You say, "We should be more professional, it's uncool to talk about hot a
coworker is," or "I'm really not comfortable wen you talk about her breasts,
even if it's a joke" or, "I don't think you'd want me to go tell her you said
that she only got promoted because she wears short skirts, cut it out," or
even, "Hey man, this isn't Uber, don't say you'd hire her because of what she
looks like."

Naming the specific behavior is important. It's embarrassing, and people don't
do things they are embarrassed for.

Then you look at them until they look away or whatever. It's a dominance
thing, so try to do so when you are standing and they are sitting down. If
they try to make excuses, insist they stop and not repeat it. Practice with a
friend if you need to.

Record the incident to your personal email from your corporate email, so it's
nicely datestamped. If it happens more then once, report it to HR and your
supervisor as a pattern of problematic behavior, with documentation.

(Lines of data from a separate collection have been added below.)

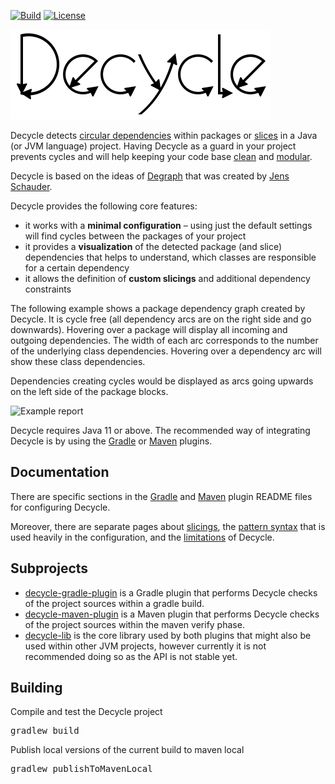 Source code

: [![Build](https://github.com/obecker/decycle/actions/workflows/gradle.yml/badge.svg)](https://github.com/obecker/decycle/actions/workflows/gradle.yml)
[![License](https://img.shields.io/github/license/obecker/decycle)](https://github.com/obecker/decycle/blob/master/LICENSE)


![decycle](readme/logo.svg?raw=true)

Decycle detects [circular dependencies](https://en.wikipedia.org/wiki/Circular_dependency) within packages or 
[slices](readme/slicings.md) in a Java (or JVM language) project.
Having Decycle as a guard in your project prevents cycles and will help keeping 
your code base [clean](https://wiki.sei.cmu.edu/confluence/display/java/DCL60-J.+Avoid+cyclic+dependencies+between+packages) 
and [modular](https://www.infoq.com/articles/modular-java-what-is-it/).

Decycle is based on the ideas of [Degraph](http://riy.github.io/degraph/index.html) that was created by 
[Jens Schauder](https://github.com/schauder).

Decycle provides the following core features:

* it works with a **minimal configuration** – using just the default settings will find cycles between
  the packages of your project
* it provides a **visualization** of the detected package (and slice) dependencies that helps to understand, which 
  classes are responsible for a certain dependency
* it allows the definition of **custom slicings** and additional dependency constraints

The following example shows a package dependency graph created by Decycle. 
It is cycle free (all dependency arcs are on the right side and go downwards).
Hovering over a package will display all incoming and outgoing dependencies.
The width of each arc corresponds to the number of the underlying class dependencies.
Hovering over a dependency arc will show these class dependencies.

Dependencies creating cycles would be displayed as arcs going upwards on the left side of the package blocks.

<img src="https://user-images.githubusercontent.com/197628/148555788-0acb50d1-01b6-4bcb-8559-571c218baa0a.gif" alt="Example report" width="400">

Decycle requires Java 11 or above.
The recommended way of integrating Decycle is by using the [Gradle](plugin-gradle) or [Maven](plugin-maven) plugins. 

## Documentation

There are specific sections in the [Gradle](plugin-gradle/README.md#configuration) and
[Maven](plugin-maven/README.md#configuration) plugin README files for configuring Decycle.

Moreover, there are separate pages about [slicings](readme/slicings.md),
the [pattern syntax](readme/patterns.md) that is used heavily in the configuration,
and the [limitations](readme/limitations.md) of Decycle. 


## Subprojects

* [decycle-gradle-plugin](plugin-gradle) is a Gradle plugin that performs Decycle checks of the project sources within
  a gradle build.
* [decycle-maven-plugin](plugin-maven) is a Maven plugin that performs Decycle checks of the project sources within 
  the maven verify phase.
* [decycle-lib](lib) is the core library used by both plugins that might also be used within other JVM projects, 
  however currently it is not recommended doing so as the API is not stable yet.

## Building

Compile and test the Decycle project

<pre>
gradlew build
</pre>

Publish local versions of the current build to maven local

<pre>
gradlew publishToMavenLocal
</pre>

If it's a supervisor, I'd email HR and their supervisor the first time it
happens. If you get fired or they give you a negative review, retaliation is
also illegal.

If HR doesn't do anything, come back to HN, reference this thread, and someone
will try to find you help.

------
blackflame7000
There is a great skill in being able to read a room and adapt accordingly. Now
it's one thing if their comments are making you uncomfortable because that is
certainly unacceptable. However, if the jokes are between people with good
rapport, you might find yourself in an awkward position voicing a concern that
no one else involved seems to have. It can give you the stigma of a tattle-
tail if you're not careful.

The best thing you can do is always stay neutral, unless it's something
morally or ethically that prohibits you from doing so. Try to rise above the
fray, if possible, and don't be afraid to comeback with a dismissive retort
for a comment you find over the line.

You don't have to be the boss, to command respect in an office. You just need
to be adept in navigating office politics and gossip. People respect (wo)men
of character, so never be afraid to draw the line or else people will cross it
without knowing.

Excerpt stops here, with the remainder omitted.